The South African security market is one of the more mature and unique security industries worldwide. Mature in that its origins as a technology and armed response service go back as far as the 1950s, and unique in that crime in South Africa is higher than many other countries.
“This has led to a crime solution that consists of a mix of technology, alarm monitoring and armed response, with innovative products and services to allow South Africans to stay ahead of the crime wave,” says Stuart Clarkson, managing executive at Fidelity ADT.
As with many industries, the move is towards harnessing the power of the cellphone. In the South African security market this is leading to innovation in two areas: personal safety and response to the cellphone, and management of security technology from a cellphone, both of which are supported by a 24-hour monitoring station and responded to by armed personnel.
Clarkson says while there are a number of different emergency apps available for cellphones, many of which are free, there remains a question around the effectiveness of a cellphone emergency button sending an alert to nominated contacts, with no professionally coordinated armed response to the user.
“The Fidelity ADT FindU app is a multi-feature emergency button app for smartphones linked to a 24-hour monitoring station and a national footprint of armed response resources. The app can be activated by pressing the panic button, or by shaking the cellphone. The cellphone then emits an audio siren, flashing strobe and records a video at the time of the event. The footage and the phone’s coordinates are sent to the monitoring centre, which then calls the phone and facilitates a response,” he explains.
Home alarms, which form the first layer of electronic security for many South Africans, have also recently taken steps towards the mobile device technology trend. As one manufacturer described it: “The keypad is moving to your cellphone.”
“Alarm systems can now be armed and disarmed and zones bypassed. In more sophisticated solutions, in-home and external video cameras can also be viewed, and even lights and switches can be operated from the phone, wherever you are and whenever you choose,” says Clarkson. On some platforms, security scenarios can be programmed to only send alerts on exceptions.

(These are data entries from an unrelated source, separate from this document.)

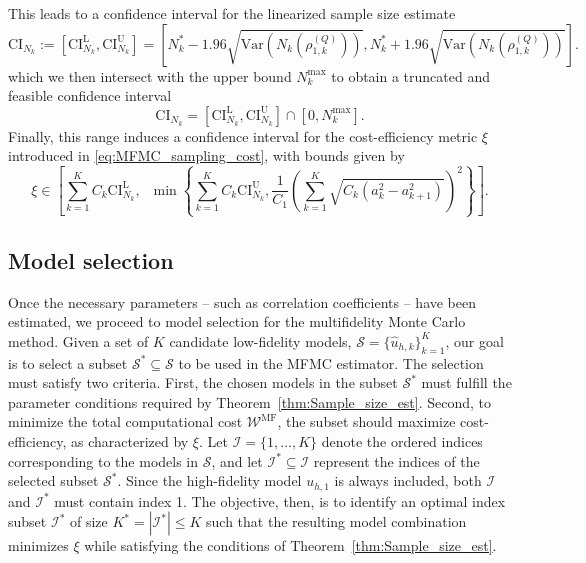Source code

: %
This leads to a confidence interval for the linearized sample size estimate
%
\[
\text{CI}_{N_k} := \left[\text{CI}_{N_k}^{\text{L}},\text{CI}_{N_k}^{\text{U}}\right]=\left[N_k^*-1.96\sqrt{\text{Var}\left(N_k\left(\rho_{1,k}^{(Q)}\right)\right)}, N_k^*+1.96\sqrt{\text{Var}\left(N_k\left(\rho_{1,k}^{(Q)}\right)\right)}\right].
\]
%
which we then intersect with the upper bound $N_k^{\text{max}}$ to obtain a truncated and feasible confidence interval
%
\[
\text{CI}_{N_k} = \left[\text{CI}_{N_k}^{\text{L}},\text{CI}_{N_k}^{\text{U}}\right]\cap \left[0, N_k^{\text{max}}\right].
\]
%
Finally, this range induces a confidence interval for the cost-efficiency metric $\xi$ introduced in \eqref{eq:MFMC_sampling_cost}, with bounds given by
%
\begin{equation}\label{eq:MFMC_sampling_cost_efficiency_CI}
    \xi \in  \left[\sum_{k=1}^K C_k \text{CI}_{N_k}^{\text{L}},\;\;\min \left\{\sum_{k=1}^K C_k \text{CI}_{N_k}^{\text{U}},\frac{1}{C_1} \left(\sum_{k=1}^K\sqrt{C_k\left(a_{k}^2 - a_{k+1}^2\right)}\right)^2\right\}\right].
\end{equation}
%

\subsection{Model selection}\label{sec:Model_Selection}
Once the necessary parameters -- such as correlation coefficients -- have been estimated, we proceed to model selection for the multifidelity Monte Carlo method. Given a set of $K$ candidate low-fidelity models, $\mathcal{S}=\{\widehat u_{h, k}\}_{k=1}^K$, our goal is to select a subset $\mathcal{S}^* \subseteq \mathcal{S}$ to be used in the MFMC estimator. The selection must satisfy two criteria. First, the chosen models in the subset $\mathcal{S}^*$ must fulfill the parameter conditions required by Theorem~\ref{thm:Sample_size_est}. Second, to minimize the total computational cost $\mathcal{W}^{\text{MF}}$, the subset should maximize cost-efficiency, as characterized by $\xi$. Let $\mathcal{I} = \{1,\ldots,K\}$ denote the ordered indices corresponding to the models in $\mathcal{S}$, and let $\mathcal{I}^*\subseteq \mathcal{I}$ represent the indices of the selected subset $\mathcal{S}^*$. Since the high-fidelity model $u_{h,1}$ is always included, both $\mathcal{I}$ and $\mathcal{I}^*$ must contain index 1. The objective, then, is to identify an optimal index subset $\mathcal{I}^*$ of size $K^* = |\mathcal{I}^*| \leq K$ such that the resulting model combination minimizes $\xi$ while satisfying the conditions of Theorem~\ref{thm:Sample_size_est}.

“In many parts of the world self-monitoring of these apps is the norm. Due to the high crime risk in the country, the South African market still requires monitoring of these apps through a security industry-accredited and compliant central monitoring station, with armed response. Fidelity ADT has solutions in this space called Secure Home and Secure Connect. Consumers need to be cautious when looking at technology solutions off the shelf that do not have the facility to be monitored by control rooms, and responded to by armed response service providers,” Clarkson adds.
South Africans generally understand that security needs to be layered around their properties and lives. In simple terms, this extends from physical security (like fences, gates and burglar bars), to indoor electronic solutions (like alarm systems with PIRs and door contacts), and external detection devices like beams for early warning.
The next layer beyond this is environmental (neighbourhood) security that includes community CCTV solutions, and more recently licence plate recognition technology that reads vehicle licence plates and has the ability to run the number against databases of suspicious vehicles.
“This upstream approach is aimed at preventing a crime through triggering alerts when the threat is identified in the suburb before an incident can take place. The CCTV systems alone provide limited service, and once again it is the central monitoring centre receiving the alert and acting appropriately to security resources on the ground that offers real value to residents.
“Fidelity ADT has over 100 cameras in neighbourhoods across South Africa, in partnership with those communities to assist in reducing crime. The recent expansion of Fibre to The Home (FTTH) will also significantly increase the population and reach of these schemes,” Clarkson concludes.